Document images with source code
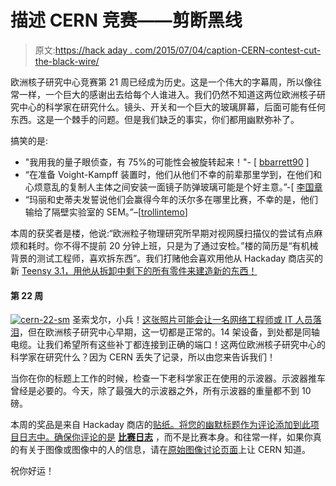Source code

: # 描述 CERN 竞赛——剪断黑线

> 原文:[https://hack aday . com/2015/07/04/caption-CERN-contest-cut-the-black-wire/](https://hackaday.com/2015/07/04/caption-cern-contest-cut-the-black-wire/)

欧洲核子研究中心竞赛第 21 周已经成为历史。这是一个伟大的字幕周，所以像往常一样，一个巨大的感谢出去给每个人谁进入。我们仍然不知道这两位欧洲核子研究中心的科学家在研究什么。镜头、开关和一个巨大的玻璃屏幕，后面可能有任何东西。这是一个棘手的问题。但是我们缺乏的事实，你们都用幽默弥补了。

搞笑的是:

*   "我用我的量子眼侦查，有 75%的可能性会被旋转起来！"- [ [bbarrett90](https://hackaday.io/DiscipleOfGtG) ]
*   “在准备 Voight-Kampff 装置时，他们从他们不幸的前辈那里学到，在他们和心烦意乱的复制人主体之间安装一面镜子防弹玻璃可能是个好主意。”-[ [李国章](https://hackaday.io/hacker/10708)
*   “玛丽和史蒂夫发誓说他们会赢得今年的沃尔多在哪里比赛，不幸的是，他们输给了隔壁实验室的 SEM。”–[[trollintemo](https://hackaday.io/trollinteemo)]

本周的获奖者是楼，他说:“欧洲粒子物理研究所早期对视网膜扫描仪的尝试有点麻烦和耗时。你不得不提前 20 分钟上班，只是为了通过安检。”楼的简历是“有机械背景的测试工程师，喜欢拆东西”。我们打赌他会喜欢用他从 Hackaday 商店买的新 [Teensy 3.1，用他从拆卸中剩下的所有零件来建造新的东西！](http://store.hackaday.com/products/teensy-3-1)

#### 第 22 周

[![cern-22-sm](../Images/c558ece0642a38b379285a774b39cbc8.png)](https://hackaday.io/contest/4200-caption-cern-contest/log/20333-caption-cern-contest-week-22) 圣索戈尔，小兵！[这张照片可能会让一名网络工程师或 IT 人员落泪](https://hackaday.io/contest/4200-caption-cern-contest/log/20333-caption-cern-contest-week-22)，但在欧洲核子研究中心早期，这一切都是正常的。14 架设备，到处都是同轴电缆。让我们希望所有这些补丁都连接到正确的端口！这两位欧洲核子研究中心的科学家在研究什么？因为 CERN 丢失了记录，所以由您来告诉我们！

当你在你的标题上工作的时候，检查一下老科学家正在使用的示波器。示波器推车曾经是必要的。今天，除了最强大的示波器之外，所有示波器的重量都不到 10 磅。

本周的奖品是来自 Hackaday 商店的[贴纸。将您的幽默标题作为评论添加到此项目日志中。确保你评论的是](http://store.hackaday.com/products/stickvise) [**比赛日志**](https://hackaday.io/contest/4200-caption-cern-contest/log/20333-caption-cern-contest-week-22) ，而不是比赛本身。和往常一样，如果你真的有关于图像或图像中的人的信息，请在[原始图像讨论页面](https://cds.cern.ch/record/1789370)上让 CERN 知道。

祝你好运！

AIM OF THE TASK: When you repeat the data, keep it exact and drop every picture.

RESPONSE BELOW:
Source code

: # 描述 CERN 竞赛——剪断黑线

> 原文:[https://hack aday . com/2015/07/04/caption-CERN-contest-cut-the-black-wire/](https://hackaday.com/2015/07/04/caption-cern-contest-cut-the-black-wire/)

欧洲核子研究中心竞赛第 21 周已经成为历史。这是一个伟大的字幕周，所以像往常一样，一个巨大的感谢出去给每个人谁进入。我们仍然不知道这两位欧洲核子研究中心的科学家在研究什么。镜头、开关和一个巨大的玻璃屏幕，后面可能有任何东西。这是一个棘手的问题。但是我们缺乏的事实，你们都用幽默弥补了。

搞笑的是:

*   "我用我的量子眼侦查，有 75%的可能性会被旋转起来！"- [ [bbarrett90](https://hackaday.io/DiscipleOfGtG) ]
*   “在准备 Voight-Kampff 装置时，他们从他们不幸的前辈那里学到，在他们和心烦意乱的复制人主体之间安装一面镜子防弹玻璃可能是个好主意。”-[ [李国章](https://hackaday.io/hacker/10708)
*   “玛丽和史蒂夫发誓说他们会赢得今年的沃尔多在哪里比赛，不幸的是，他们输给了隔壁实验室的 SEM。”–[[trollintemo](https://hackaday.io/trollinteemo)]

本周的获奖者是楼，他说:“欧洲粒子物理研究所早期对视网膜扫描仪的尝试有点麻烦和耗时。你不得不提前 20 分钟上班，只是为了通过安检。”楼的简历是“有机械背景的测试工程师，喜欢拆东西”。我们打赌他会喜欢用他从 Hackaday 商店买的新 [Teensy 3.1，用他从拆卸中剩下的所有零件来建造新的东西！](http://store.hackaday.com/products/teensy-3-1)

#### 第 22 周

[![cern-22-sm](../Images/c558ece0642a38b379285a774b39cbc8.png)](https://hackaday.io/contest/4200-caption-cern-contest/log/20333-caption-cern-contest-week-22) 圣索戈尔，小兵！[这张照片可能会让一名网络工程师或 IT 人员落泪](https://hackaday.io/contest/4200-caption-cern-contest/log/20333-caption-cern-contest-week-22)，但在欧洲核子研究中心早期，这一切都是正常的。14 架设备，到处都是同轴电缆。让我们希望所有这些补丁都连接到正确的端口！这两位欧洲核子研究中心的科学家在研究什么？因为 CERN 丢失了记录，所以由您来告诉我们！

当你在你的标题上工作的时候，检查一下老科学家正在使用的示波器。示波器推车曾经是必要的。今天，除了最强大的示波器之外，所有示波器的重量都不到 10 磅。

本周的奖品是来自 Hackaday 商店的[贴纸。将您的幽默标题作为评论添加到此项目日志中。确保你评论的是](http://store.hackaday.com/products/stickvise) [**比赛日志**](https://hackaday.io/contest/4200-caption-cern-contest/log/20333-caption-cern-contest-week-22) ，而不是比赛本身。和往常一样，如果你真的有关于图像或图像中的人的信息，请在[原始图像讨论页面](https://cds.cern.ch/record/1789370)上让 CERN 知道。

祝你好运！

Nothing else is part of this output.